HL — TFW-41: Execution Quality Gates¶

Date: 2026-04-20 Author: Coordinator (AI) + PO Status: 📝 HL_DRAFT — Awaiting review

1. Vision¶

TFW pipelines produce traces but don't prevent quality failures at their source. Executors copy code from over-detailed TS instead of engineering solutions. Coordinators write TS based on their plans instead of the actual output of the previous phase. HL principles exist as text without enforcement mechanisms. After this task, every critical handoff point in TFW has a structural gate — not instructions, not guidelines, but mechanisms that make it harder to fail silently.

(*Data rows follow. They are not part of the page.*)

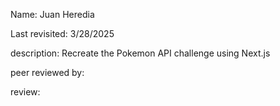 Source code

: Name: Juan Heredia

Last revisited: 3/28/2025

description: Recreate the Pokemon API challenge using Next.js

peer reviewed by:

review: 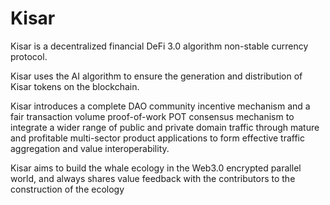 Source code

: # Kisar

Kisar is a decentralized financial DeFi 3.0 algorithm non-stable currency protocol.

Kisar uses the AI algorithm to ensure the generation and distribution of Kisar tokens on the blockchain.

Kisar introduces a complete DAO community incentive mechanism and a fair transaction volume proof-of-work 
POT consensus mechanism to integrate a wider range of public and private domain traffic through mature and 
profitable multi-sector product applications to form effective traffic aggregation and value interoperability. 

Kisar aims to build the whale ecology in the Web3.0 encrypted parallel world, and always shares value feedback 
with the contributors to the construction of the ecology



















  
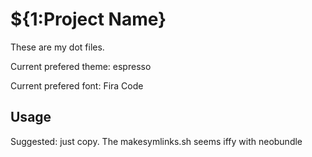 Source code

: # ${1:Project Name}

These are my dot files.

Current prefered theme: espresso

Current prefered font: Fira Code

## Usage

Suggested: just copy. The makesymlinks.sh seems iffy with neobundle
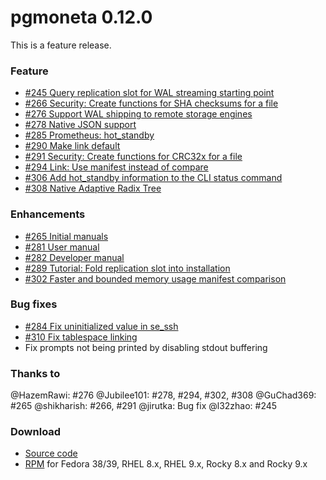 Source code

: # pgmoneta 0.12.0

This is a feature release.

### Feature

* [#245 Query replication slot for WAL streaming starting point](https://github.com/pgmoneta/pgmoneta/issues/245)
* [#266 Security: Create functions for SHA checksums for a file](https://github.com/pgmoneta/pgmoneta/issues/266)
* [#276 Support WAL shipping to remote storage engines](https://github.com/pgmoneta/pgmoneta/issues/276)
* [#278 Native JSON support](https://github.com/pgmoneta/pgmoneta/issues/278)
* [#285 Prometheus: hot_standby](https://github.com/pgmoneta/pgmoneta/issues/285)
* [#290 Make link default](https://github.com/pgmoneta/pgmoneta/issues/290)
* [#291 Security: Create functions for CRC32x for a file](https://github.com/pgmoneta/pgmoneta/issues/291)
* [#294 Link: Use manifest instead of compare](https://github.com/pgmoneta/pgmoneta/issues/294)
* [#306 Add hot_standby information to the CLI status command](https://github.com/pgmoneta/pgmoneta/issues/306)
* [#308 Native Adaptive Radix Tree](https://github.com/pgmoneta/pgmoneta/issues/308)

### Enhancements

* [#265 Initial manuals](https://github.com/pgmoneta/pgmoneta/issues/265)
* [#281 User manual](https://github.com/pgmoneta/pgmoneta/issues/281)
* [#282 Developer manual](https://github.com/pgmoneta/pgmoneta/issues/282)
* [#289 Tutorial: Fold replication slot into installation](https://github.com/pgmoneta/pgmoneta/issues/289)
* [#302 Faster and bounded memory usage manifest comparison](https://github.com/pgmoneta/pgmoneta/issues/302)

### Bug fixes

* [#284 Fix uninitialized value in se_ssh](https://github.com/pgmoneta/pgmoneta/issues/284)
* [#310 Fix tablespace linking](https://github.com/pgmoneta/pgmoneta/issues/310)
* Fix prompts not being printed by disabling stdout buffering

### Thanks to

@HazemRawi: #276
@Jubilee101: #278, #294, #302, #308
@GuChad369: #265
@shikharish: #266, #291
@jirutka: Bug fix
@l32zhao: #245

### Download

* [Source code](https://github.com/pgmoneta/pgmoneta/releases/download/0.12.0/pgmoneta-0.12.0.tar.gz)
* [RPM](https://yum.postgresql.org) for Fedora 38/39, RHEL 8.x, RHEL 9.x, Rocky 8.x and Rocky 9.x
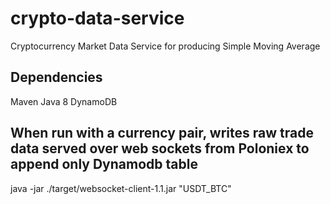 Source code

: # crypto-data-service
Cryptocurrency Market Data Service for producing Simple Moving Average

## Dependencies

Maven
Java 8
DynamoDB

## When run with a currency pair, writes raw trade data served over web sockets from Poloniex to append only Dynamodb table

java -jar ./target/websocket-client-1.1.jar "USDT_BTC"
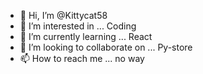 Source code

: - 👋 Hi, I’m @Kittycat58
- 👀 I’m interested in ... Coding
- 🌱 I’m currently learning ... React
- 💞️ I’m looking to collaborate on ... Py-store
- 📫 How to reach me ... no way

<!---
Kittycat58/Kittycat58 is a ✨ special ✨ repository because its `README.md` (this file) appears on your GitHub profile.
You can click the Preview link to take a look at your changes.
--->
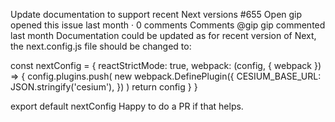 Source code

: Update documentation to support recent Next versions #655
Open
gip opened this issue last month · 0 comments
Comments
@gip
gip commented last month
Documentation could be updated as for recent version of Next, the next.config.js file should be changed to:

const nextConfig = {
  reactStrictMode: true,
  webpack: (config, { webpack }) => {
    config.plugins.push(
      new webpack.DefinePlugin({
        CESIUM_BASE_URL: JSON.stringify('cesium'),
      })
    )
    return config
  }
}

export default nextConfig
Happy to do a PR if that helps. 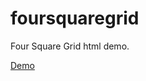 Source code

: # foursquaregrid
Four Square Grid html demo.

[Demo](https://gititking.github.io/foursquaregrid/four_square_grid_cells_swap.html)

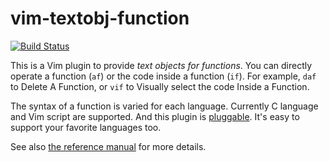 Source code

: # vim-textobj-function

[![Build Status](https://travis-ci.org/kana/vim-textobj-function.png)](https://travis-ci.org/kana/vim-textobj-function)




This is a Vim plugin to provide *text objects for functions*.
You can directly operate a function (`af`) or
the code inside a function (`if`).
For example,
`daf` to Delete A Function, or
`vif` to Visually select the code Inside a Function.

The syntax of a function is varied for each language.
Currently C language and Vim script are supported.
And this plugin is [pluggable](https://github.com/kana/vim-textobj-function/tree/master/after/ftplugin).
It's easy to support your favorite languages too.

See also [the reference manual](https://github.com/kana/vim-textobj-function/blob/master/doc/textobj-function.txt)
for more details.




<!-- vim: set expandtab shiftwidth=4 softtabstop=4 textwidth=78 : -->
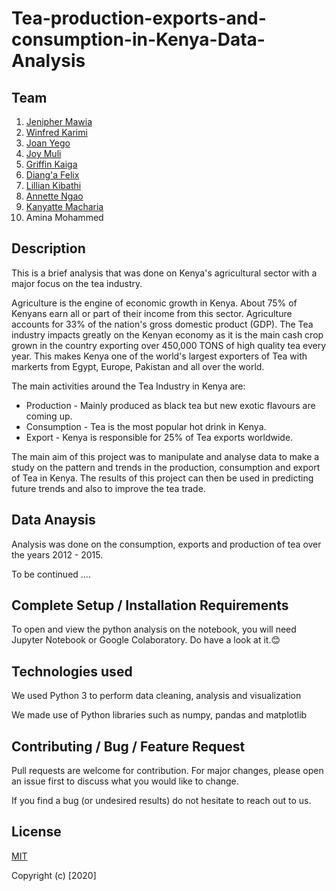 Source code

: # Tea-production-exports-and-consumption-in-Kenya-Data-Analysis


## Team
1. [Jenipher Mawia](https://github.com/Jenn-mawia)
2. [Winfred Karimi](https://github.com/Karimi-Gichunge)
3. [Joan Yego](https://github.com/JoanYego)
4. [Joy Muli](https://github.com/joymuli10)
5. [Griffin Kaiga](https://github.com/Griff-Kaiga)
6. [Diang'a Felix](https://github.com/mDianga)
7. [Lillian Kibathi](https://github.com/Nyawira12)
8. [Annette Ngao](https://github.com/annettembeyu)
9. [Kanyatte Macharia](https://github.com/Kanyatte)
10. Amina Mohammed

## Description
This is a brief analysis that was done on Kenya's agricultural sector with a major focus on the tea industry. 


Agriculture is the engine of economic growth in Kenya. About 75% of Kenyans earn all or part of their income from this sector. Agriculture accounts for 33% of the nation's gross domestic product (GDP). The Tea industry impacts greatly on the Kenyan economy as it is the main cash crop grown in the country exporting over 450,000 TONS of high quality tea every year. This makes Kenya one of the world's largest exporters of Tea with markerts from Egypt, Europe, Pakistan and all over the world. 


The main activities around the Tea Industry in Kenya are:
* Production - Mainly produced as black tea but new exotic flavours are coming up. 
* Consumption - Tea is the most popular hot drink in Kenya.
* Export - Kenya is responsible for 25% of Tea exports worldwide. 


The main aim of this project was to manipulate and analyse data to make a study on the pattern and trends in the production, consumption and export of Tea in Kenya. The results of this project can then be used in predicting future trends and also to improve the tea trade. 


## Data Anaysis
Analysis was done on the consumption, exports and production of tea over the years 2012 - 2015. 

To be continued ....

## Complete Setup / Installation Requirements
To open and view the python analysis on the notebook, you will need Jupyter Notebook or Google Colaboratory. Do have a look at it.😊

## Technologies used
We used Python 3 to perform data cleaning, analysis and visualization

We made use of Python libraries such as numpy, pandas and matplotlib

## Contributing / Bug / Feature Request
Pull requests are welcome for contribution. For major changes, please open an issue first to discuss what you would like to change.


If you find a bug (or undesired results) do not hesitate to reach out to us. 



## License
[MIT](https://github.com/dspt5-Team2-moringaschool/Tea-production-exports-and-consumption-in-Kenya-Data-Analysis/blob/master/LICENSE)


Copyright (c) [2020] 








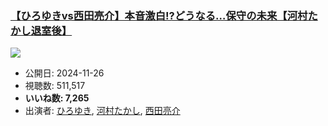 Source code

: ### [【ひろゆきvs西田亮介】本音激白!?どうなる…保守の未来【河村たかし退室後】](https://www.youtube.com/watch?v=EDTrar5gQ5U)
[![](https://img.youtube.com/vi/EDTrar5gQ5U/sddefault.jpg)](https://www.youtube.com/watch?v=EDTrar5gQ5U)
-   公開日: 2024-11-26
-   視聴数: 511,517
-   **いいね数: 7,265**
-   出演者: [ひろゆき](/rehacq_fan/people/ひろゆき "wikilink"), [河村たかし](/rehacq_fan/people/河村たかし "wikilink"), [西田亮介](/rehacq_fan/people/西田亮介 "wikilink")
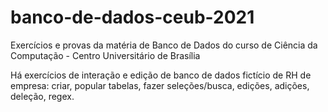 # banco-de-dados-ceub-2021
Exercícios e provas da matéria de Banco de Dados do curso de Ciência da Computação - Centro Universitário de Brasília

Há exercícios de interação e edição de banco de dados fictício de RH de empresa: criar, popular tabelas, fazer seleções/busca, edições, adições, deleção, regex.
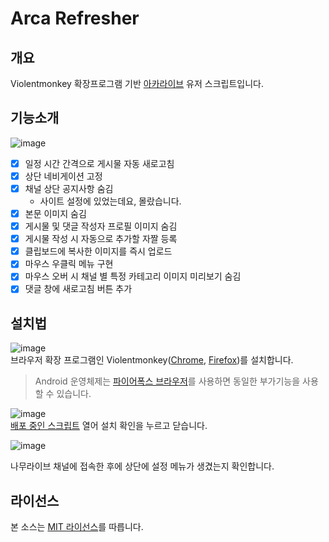 # Arca Refresher

개요
----
Violentmonkey 확장프로그램 기반 [아카라이브](https://arca.live/) 유저 스크립트입니다.

기능소개
-------
![image](https://user-images.githubusercontent.com/1362809/88638857-02c22980-d0f7-11ea-952a-378d767d6e7d.png)
* [x] 일정 시간 간격으로 게시물 자동 새로고침
* [x] 상단 네비게이션 고정
* [x] 채널 상단 공지사항 숨김
  * 사이트 설정에 있었는데요, 몰랐습니다.
* [x] 본문 이미지 숨김
* [x] 게시물 및 댓글 작성자 프로필 이미지 숨김
* [x] 게시물 작성 시 자동으로 추가할 자짤 등록
* [x] 클립보드에 복사한 이미지를 즉시 업로드
* [x] 마우스 우클릭 메뉴 구현
* [x] 마우스 오버 시 채널 별 특정 카테고리 이미지 미리보기 숨김
* [x] 댓글 창에 새로고침 버튼 추가

설치법
------
![image](https://user-images.githubusercontent.com/1362809/88759826-8d159680-d1a6-11ea-80cd-4bdbcd12a2c6.png)  
브라우저 확장 프로그램인 Violentmonkey([Chrome](https://chrome.google.com/webstore/detail/violentmonkey/jinjaccalgkegednnccohejagnlnfdag), [Firefox](https://addons.mozilla.org/ko/firefox/addon/violentmonkey/))를 설치합니다.
 > Android 운영체제는 [파이어폭스 브라우저](https://play.google.com/store/apps/details?id=org.mozilla.firefox&hl=ko)를 사용하면 동일한 부가기능을 사용할 수 있습니다.


![image](https://user-images.githubusercontent.com/1362809/88760008-07461b00-d1a7-11ea-9b6d-b7a039de339e.png)  
[배포 중인 스크립트](/../../raw/master/NamuRefresher.user.js) 열어 설치 확인을 누르고 닫습니다.

![image](https://user-images.githubusercontent.com/1362809/88633544-1cac3e00-d0f0-11ea-9e99-4b4638ff2cfa.png)

나무라이브 채널에 접속한 후에 상단에 설정 메뉴가 생겼는지 확인합니다.

라이선스
--------
본 소스는 [MIT 라이선스](LICENSE)를 따릅니다. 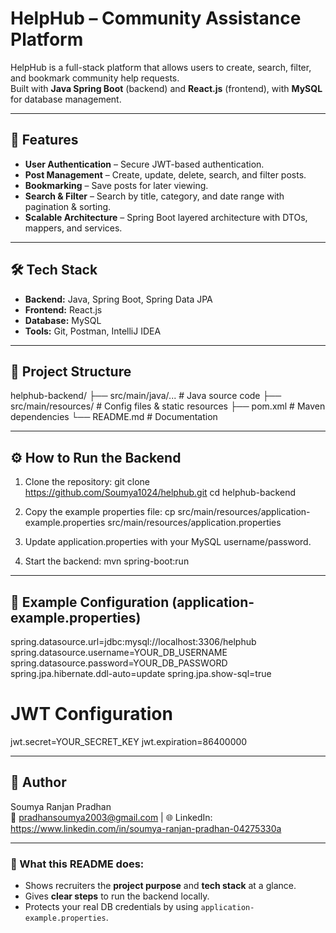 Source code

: # HelpHub – Community Assistance Platform

HelpHub is a full-stack platform that allows users to create, search, filter, and bookmark community help requests.  
Built with **Java Spring Boot** (backend) and **React.js** (frontend), with **MySQL** for database management.

---

## 🚀 Features
- **User Authentication** – Secure JWT-based authentication.
- **Post Management** – Create, update, delete, search, and filter posts.
- **Bookmarking** – Save posts for later viewing.
- **Search & Filter** – Search by title, category, and date range with pagination & sorting.
- **Scalable Architecture** – Spring Boot layered architecture with DTOs, mappers, and services.

---

## 🛠 Tech Stack
- **Backend:** Java, Spring Boot, Spring Data JPA
- **Frontend:** React.js
- **Database:** MySQL
- **Tools:** Git, Postman, IntelliJ IDEA

---

## 📂 Project Structure
helphub-backend/
├── src/main/java/...        # Java source code
├── src/main/resources/      # Config files & static resources
├── pom.xml                   # Maven dependencies
└── README.md                 # Documentation

---

## ⚙️ How to Run the Backend
1. Clone the repository:
   git clone https://github.com/Soumya1024/helphub.git
   cd helphub-backend

2. Copy the example properties file:
   cp src/main/resources/application-example.properties src/main/resources/application.properties

3. Update application.properties with your MySQL username/password.

4. Start the backend:
   mvn spring-boot:run

---

## 📄 Example Configuration (application-example.properties)
spring.datasource.url=jdbc:mysql://localhost:3306/helphub
spring.datasource.username=YOUR_DB_USERNAME
spring.datasource.password=YOUR_DB_PASSWORD
spring.jpa.hibernate.ddl-auto=update
spring.jpa.show-sql=true

# JWT Configuration
jwt.secret=YOUR_SECRET_KEY
jwt.expiration=86400000

---

## 📌 Author
Soumya Ranjan Pradhan  
📧 pradhansoumya2003@gmail.com | 🌐 LinkedIn: https://www.linkedin.com/in/soumya-ranjan-pradhan-04275330a

---

### 📢 What this README does:
- Shows recruiters the **project purpose** and **tech stack** at a glance.
- Gives **clear steps** to run the backend locally.
- Protects your real DB credentials by using `application-example.properties`.
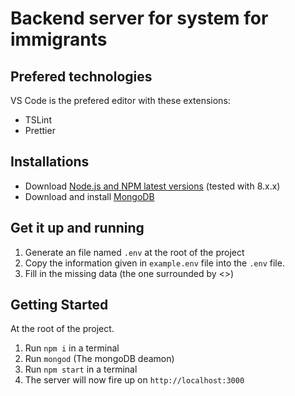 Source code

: # Backend server for system for immigrants

## Prefered technologies

VS Code is the prefered editor with these extensions:

- TSLint
- Prettier

## Installations

- Download [Node.js and NPM latest versions](https://nodejs.org/en/) (tested with 8.x.x)
- Download and install [MongoDB](https://www.mongodb.com/)

## Get it up and running

1.  Generate an file named `.env` at the root of the project
2.  Copy the information given in `example.env` file into the `.env` file.
3.  Fill in the missing data (the one surrounded by <>)

## Getting Started

At the root of the project.

1.  Run `npm i` in a terminal
2.  Run `mongod` (The mongoDB deamon)
3.  Run `npm start` in a terminal
4.  The server will now fire up on `http://localhost:3000`
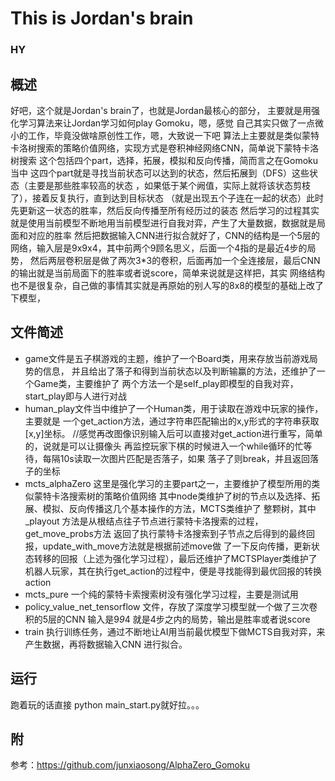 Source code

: # This is Jordan's brain
### HY
## 概述

好吧，这个就是Jordan's brain了，也就是Jordan最核心的部分，
主要就是用强化学习算法来让Jordan学习如何play Gomoku，嗯，感觉
自己其实只做了一点微小的工作，毕竟没做啥原创性工作，嗯，大致说一下吧
算法上主要就是类似蒙特卡洛树搜索的策略价值网络，实现方式是卷积神经网络CNN，简单说下蒙特卡洛树搜索
这个包括四个part，选择，拓展，模拟和反向传播，简而言之在Gomoku当中
这四个part就是寻找当前状态可以达到的状态，然后拓展到（DFS）这些状态（主要是那些胜率较高的状态
，如果低于某个阙值，实际上就将该状态剪枝了），接着反复执行，直到达到目标状态
（就是出现五个子连在一起的状态）此时先更新这一状态的胜率，然后反向传播至所有经历过的装态
然后学习的过程其实就是使用当前模型不断地用当前模型进行自我对弈，产生了大量数据，数据就是局面和对应的胜率
然后把数据输入CNN进行拟合就好了，CNN的结构是一个5层的网络，输入层是9x9x4，其中前两个9顾名思义，后面一个4指的是最近4步的局势，
然后两层卷积层是做了两次3*3的卷积，后面再加一个全连接层，最后CNN的输出就是当前局面下的胜率或者说score，简单来说就是这样把，其实
网络结构也不是很复杂，自己做的事情其实就是再原始的别人写的8x8的模型的基础上改了下模型，

## 文件简述

- game文件是五子棋游戏的主题，维护了一个Board类，用来存放当前游戏局势的信息，
并且给出了落子和得到当前状态以及判断输赢的方法，还维护了一个Game类，主要维护了
两个方法一个是self_play即模型的自我对弈，start_play即与人进行对战
- human_play文件当中维护了一个Human类，用于读取在游戏中玩家的操作，主要就是
一个get_action方法，通过字符串匹配输出的x,y形式的字符串获取[x,y]坐标。
//感觉再改图像识别输入后可以直接对get_action进行重写，简单的，说就是可以让摄像头
再监控玩家下棋的时候进入一个while循环的忙等待，每隔10s读取一次图片匹配是否落子，如果
落子了则break，并且返回落子的坐标
- mcts_alphaZero 这里是强化学习的主要part之一，主要维护了模型所用的类似蒙特卡洛搜索树的策略价值网络
其中node类维护了树的节点以及选择、拓展、模拟、反向传播这几个基本操作的方法，MCTS类维护了
整颗树，其中_playout 方法是从根结点往子节点进行蒙特卡洛搜索的过程，get_move_probs方法
返回了执行蒙特卡洛搜索到子节点之后得到的最终回报，update_with_move方法就是根据前述move做
了一下反向传播，更新状态转移的回报（上述为强化学习过程），最后还维护了MCTSPlayer类维护了
机器人玩家，其在执行get_action的过程中，便是寻找能得到最优回报的转换action
- mcts_pure 一个纯的蒙特卡索搜索树没有强化学习过程，主要是测试用
- policy_value_net_tensorflow 文件，存放了深度学习模型就一个做了三次卷积的5层的CNN
输入是9*9*4 就是4步之内的局势，输出是胜率或者说score
- train 执行训练任务，通过不断地让AI用当前最优模型下做MCTS自我对弈，来产生数据，再将数据输入CNN
进行拟合。
## 运行

跑着玩的话直接 python main_start.py就好拉。。。


## 附

参考：https://github.com/junxiaosong/AlphaZero_Gomoku
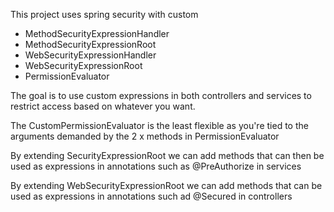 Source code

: This project uses spring security with custom
 
* MethodSecurityExpressionHandler
* MethodSecurityExpressionRoot
* WebSecurityExpressionHandler
* WebSecurityExpressionRoot
* PermissionEvaluator

The goal is to use custom expressions in both controllers and services to restrict access based on whatever you want.

The CustomPermissionEvaluator is the least flexible as you're tied to the arguments demanded by the 2 x methods in PermissionEvaluator

By extending SecurityExpressionRoot we can add methods that can then be used as expressions in annotations such
as @PreAuthorize in services

By extending WebSecurityExpressionRoot we can add methods that can be used as expressions in annotations such ad
@Secured in controllers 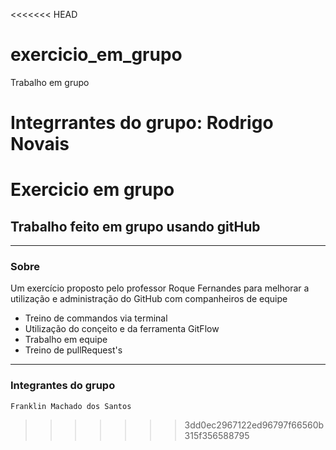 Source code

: <<<<<<< HEAD
# exercicio_em_grupo

Trabalho em grupo

Integrrantes do grupo:
Rodrigo Novais
=======
# Exercicio em grupo

## Trabalho feito em grupo usando gitHub
---
### Sobre
Um exercício proposto pelo professor Roque Fernandes para melhorar a utilização e administração do GitHub com companheiros de equipe
- Treino de commandos via terminal
- Utilização do conçeito e da ferramenta GitFlow
- Trabalho em equipe
- Treino de pullRequest's
---
### Integrantes do grupo
`Franklin Machado dos Santos`
>>>>>>> 3dd0ec2967122ed96797f66560b315f356588795
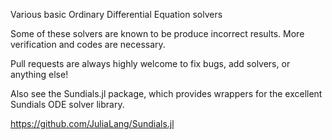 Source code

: Various basic Ordinary Differential Equation solvers

Some of these solvers are known to be produce incorrect results. More
verification and codes are necessary.

Pull requests are always highly welcome to fix bugs, add solvers, or
anything else!

Also see the Sundials.jl package, which provides wrappers for the excellent
Sundials ODE solver library.

https://github.com/JuliaLang/Sundials.jl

Impact: Fewer Phase D "cleanup" phases. Executors think instead of copy. Coordinators verify against reality. HL principles survive into implementation.

"Слова без hard gate = декоративные слова." — PO, HD-18 retrospective

2. Current State (As-Is)¶

9 observed problems from production use (HD-9, HD-16, HD-18), documented in session notes:

#	Problem	Source	Severity
1	RF drifts from template — executor writes from memory	HD-9	Medium
2	Coordinator answers ONB questions confidently without sources	HD-9	Medium
3	Sessions have no names — impossible to navigate	All	Low
4	TS = algorithm without "why" — executor follows steps, doesn't check result	HD-16	High
5	Over-detailed TS = copy-paste executor (50KB of code in TS)	HD-16	Critical
6	HL §7 principles without enforcement — "decorative words"	HD-18	High
7	Coordinator verifies plan, not output of previous phase (plan≠fact drift)	HD-18	Critical
8	Cross-phase test ownership unclear — rename breaks traceability	HD-18	Medium
9	Phase dependency graph only in coordinator's head	HD-18	Medium

Root cause taxonomy¶

Three clusters:

CLUSTER 1: Agent acts on inertia (#1-3)
  Agent doesn't check context before key action.
  Fix pattern: explicit "check before acting" gates

CLUSTER 2: TS doesn't let executor think (#4-5)
  TS contains ready code → executor copies instead of engineers.
  Fix pattern: Requirements-first TS

CLUSTER 3: Coordinator doesn't verify context (#6-9)
  Coordinator writes against plan, not reality.
  Fix pattern: Pre-TS gates, enforcement tracing

Key evidence: HD-16 case study¶

Phase	TS size	Content	Result
A	23 KB, 534 lines	Step-by-step code	✅ 22/22 AC
B	30 KB, 842 lines	Full TypeScript files	✅ 16/16 AC. BUT: palette not designed, 89 hardcoded colors untouched
C	50 KB, 1280 lines	Complete components copy-paste ready	✅ 23/24 AC. per_page=100 vs spec 500 (backend cap unnoticed)
D	20 KB	Created to fix B+C failures	HL explicitly states root cause: "TS contained code, not requirements"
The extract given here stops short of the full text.